Go through the records and count every line that holds "documentclass". Only the number belongs in the reply.

(Plain-text document sources)
────────────────────────────────────────

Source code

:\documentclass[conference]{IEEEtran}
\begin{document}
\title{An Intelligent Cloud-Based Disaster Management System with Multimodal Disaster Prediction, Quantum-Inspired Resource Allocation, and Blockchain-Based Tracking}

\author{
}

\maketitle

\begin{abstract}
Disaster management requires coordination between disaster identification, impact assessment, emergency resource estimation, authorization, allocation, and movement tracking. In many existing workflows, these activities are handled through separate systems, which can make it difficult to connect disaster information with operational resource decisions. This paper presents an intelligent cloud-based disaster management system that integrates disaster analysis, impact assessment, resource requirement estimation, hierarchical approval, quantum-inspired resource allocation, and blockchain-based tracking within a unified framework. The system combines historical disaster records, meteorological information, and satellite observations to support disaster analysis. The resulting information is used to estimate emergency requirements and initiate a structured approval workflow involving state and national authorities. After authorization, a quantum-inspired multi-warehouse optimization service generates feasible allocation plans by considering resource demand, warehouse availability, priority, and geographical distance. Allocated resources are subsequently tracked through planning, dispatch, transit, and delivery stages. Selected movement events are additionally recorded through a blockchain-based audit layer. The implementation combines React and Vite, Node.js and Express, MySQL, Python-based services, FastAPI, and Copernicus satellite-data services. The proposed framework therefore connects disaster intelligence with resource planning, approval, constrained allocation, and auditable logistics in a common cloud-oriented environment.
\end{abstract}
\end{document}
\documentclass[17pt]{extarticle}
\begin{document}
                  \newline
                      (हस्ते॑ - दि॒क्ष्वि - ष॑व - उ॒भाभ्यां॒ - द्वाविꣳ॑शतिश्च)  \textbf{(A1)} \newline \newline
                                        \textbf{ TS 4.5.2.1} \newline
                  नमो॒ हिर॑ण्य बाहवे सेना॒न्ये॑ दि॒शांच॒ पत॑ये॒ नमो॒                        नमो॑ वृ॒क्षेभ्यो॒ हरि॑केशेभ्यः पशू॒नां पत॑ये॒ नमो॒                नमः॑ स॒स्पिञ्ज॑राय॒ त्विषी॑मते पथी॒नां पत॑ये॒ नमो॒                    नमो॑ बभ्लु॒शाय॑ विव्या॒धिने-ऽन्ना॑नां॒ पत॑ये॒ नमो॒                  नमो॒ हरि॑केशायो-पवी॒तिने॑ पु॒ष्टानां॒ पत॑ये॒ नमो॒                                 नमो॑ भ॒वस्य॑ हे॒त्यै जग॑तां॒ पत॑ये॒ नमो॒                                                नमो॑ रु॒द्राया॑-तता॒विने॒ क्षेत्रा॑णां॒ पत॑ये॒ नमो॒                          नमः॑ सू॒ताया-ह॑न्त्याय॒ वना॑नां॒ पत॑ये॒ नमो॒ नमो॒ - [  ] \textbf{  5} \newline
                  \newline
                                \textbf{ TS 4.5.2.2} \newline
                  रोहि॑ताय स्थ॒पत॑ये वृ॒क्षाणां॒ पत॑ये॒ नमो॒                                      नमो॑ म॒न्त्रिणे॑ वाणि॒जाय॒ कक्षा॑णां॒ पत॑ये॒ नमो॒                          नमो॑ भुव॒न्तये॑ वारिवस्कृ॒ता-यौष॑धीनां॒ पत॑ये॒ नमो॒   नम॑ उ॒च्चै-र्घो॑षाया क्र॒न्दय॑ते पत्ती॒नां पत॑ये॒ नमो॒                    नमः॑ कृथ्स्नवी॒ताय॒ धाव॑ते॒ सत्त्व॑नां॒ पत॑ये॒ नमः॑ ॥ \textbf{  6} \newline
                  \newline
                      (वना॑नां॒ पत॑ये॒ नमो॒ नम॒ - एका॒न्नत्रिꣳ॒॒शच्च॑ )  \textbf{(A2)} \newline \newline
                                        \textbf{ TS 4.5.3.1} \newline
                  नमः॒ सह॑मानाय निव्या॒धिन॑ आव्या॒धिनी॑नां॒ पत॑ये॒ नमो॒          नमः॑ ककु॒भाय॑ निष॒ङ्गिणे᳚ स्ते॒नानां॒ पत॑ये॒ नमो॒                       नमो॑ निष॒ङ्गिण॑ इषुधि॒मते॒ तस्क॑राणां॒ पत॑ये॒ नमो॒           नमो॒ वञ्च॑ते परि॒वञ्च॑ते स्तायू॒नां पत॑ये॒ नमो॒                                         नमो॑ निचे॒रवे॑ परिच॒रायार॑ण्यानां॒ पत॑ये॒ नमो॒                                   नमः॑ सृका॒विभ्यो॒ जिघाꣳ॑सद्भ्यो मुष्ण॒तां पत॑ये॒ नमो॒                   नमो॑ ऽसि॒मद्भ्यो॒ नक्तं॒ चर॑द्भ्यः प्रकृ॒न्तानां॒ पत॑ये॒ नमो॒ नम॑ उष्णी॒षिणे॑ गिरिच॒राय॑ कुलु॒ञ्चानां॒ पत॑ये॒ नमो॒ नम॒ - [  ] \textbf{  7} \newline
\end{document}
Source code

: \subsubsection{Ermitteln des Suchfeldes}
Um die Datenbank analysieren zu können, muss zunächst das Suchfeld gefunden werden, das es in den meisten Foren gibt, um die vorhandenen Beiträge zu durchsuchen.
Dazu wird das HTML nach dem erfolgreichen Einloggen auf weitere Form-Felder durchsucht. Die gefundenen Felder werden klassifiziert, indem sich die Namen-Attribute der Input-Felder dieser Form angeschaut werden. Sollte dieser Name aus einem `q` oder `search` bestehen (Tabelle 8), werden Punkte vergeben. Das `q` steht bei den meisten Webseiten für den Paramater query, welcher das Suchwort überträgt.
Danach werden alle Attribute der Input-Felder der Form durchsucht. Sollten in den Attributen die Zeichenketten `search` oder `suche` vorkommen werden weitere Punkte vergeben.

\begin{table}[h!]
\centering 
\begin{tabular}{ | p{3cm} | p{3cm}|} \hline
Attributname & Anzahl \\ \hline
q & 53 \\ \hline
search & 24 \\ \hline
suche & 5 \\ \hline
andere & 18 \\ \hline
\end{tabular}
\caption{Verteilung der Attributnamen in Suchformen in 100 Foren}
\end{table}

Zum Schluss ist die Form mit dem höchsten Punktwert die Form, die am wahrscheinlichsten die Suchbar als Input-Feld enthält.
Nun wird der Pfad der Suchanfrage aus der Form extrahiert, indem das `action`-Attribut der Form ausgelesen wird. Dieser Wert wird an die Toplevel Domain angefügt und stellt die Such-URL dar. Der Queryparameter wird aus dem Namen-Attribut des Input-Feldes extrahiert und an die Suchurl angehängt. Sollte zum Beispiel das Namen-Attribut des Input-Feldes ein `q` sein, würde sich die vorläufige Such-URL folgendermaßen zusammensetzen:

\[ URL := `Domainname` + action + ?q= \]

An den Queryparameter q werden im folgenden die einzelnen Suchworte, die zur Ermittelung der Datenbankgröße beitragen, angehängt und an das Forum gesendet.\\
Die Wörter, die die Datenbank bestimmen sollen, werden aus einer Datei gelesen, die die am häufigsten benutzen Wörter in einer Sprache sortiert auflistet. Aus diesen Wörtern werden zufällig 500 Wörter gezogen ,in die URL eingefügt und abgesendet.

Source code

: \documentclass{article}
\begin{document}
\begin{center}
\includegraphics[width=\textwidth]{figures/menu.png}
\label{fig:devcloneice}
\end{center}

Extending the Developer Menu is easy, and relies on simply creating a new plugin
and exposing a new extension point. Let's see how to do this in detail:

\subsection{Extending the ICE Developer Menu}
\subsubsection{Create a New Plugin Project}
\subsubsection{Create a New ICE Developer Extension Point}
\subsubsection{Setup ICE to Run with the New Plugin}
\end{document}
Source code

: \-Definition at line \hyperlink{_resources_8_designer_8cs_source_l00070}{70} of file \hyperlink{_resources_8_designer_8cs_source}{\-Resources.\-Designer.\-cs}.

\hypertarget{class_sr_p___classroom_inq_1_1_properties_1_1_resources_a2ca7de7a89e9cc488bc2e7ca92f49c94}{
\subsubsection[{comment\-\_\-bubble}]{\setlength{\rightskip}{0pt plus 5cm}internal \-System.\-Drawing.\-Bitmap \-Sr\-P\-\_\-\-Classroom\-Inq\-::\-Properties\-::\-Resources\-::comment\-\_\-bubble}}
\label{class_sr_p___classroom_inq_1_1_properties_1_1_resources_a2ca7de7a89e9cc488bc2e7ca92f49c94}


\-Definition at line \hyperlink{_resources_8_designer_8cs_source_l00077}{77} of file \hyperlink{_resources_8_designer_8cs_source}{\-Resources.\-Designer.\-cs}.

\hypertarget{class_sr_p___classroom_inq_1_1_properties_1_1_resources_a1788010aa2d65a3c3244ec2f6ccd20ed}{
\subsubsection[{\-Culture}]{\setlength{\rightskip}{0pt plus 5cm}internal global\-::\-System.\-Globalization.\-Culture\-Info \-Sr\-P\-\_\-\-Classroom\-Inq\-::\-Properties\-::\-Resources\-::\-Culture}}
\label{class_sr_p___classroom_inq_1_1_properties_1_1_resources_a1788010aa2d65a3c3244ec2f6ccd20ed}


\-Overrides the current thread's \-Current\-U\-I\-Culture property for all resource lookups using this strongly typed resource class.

────────────────────────────────────────

Task answer:
3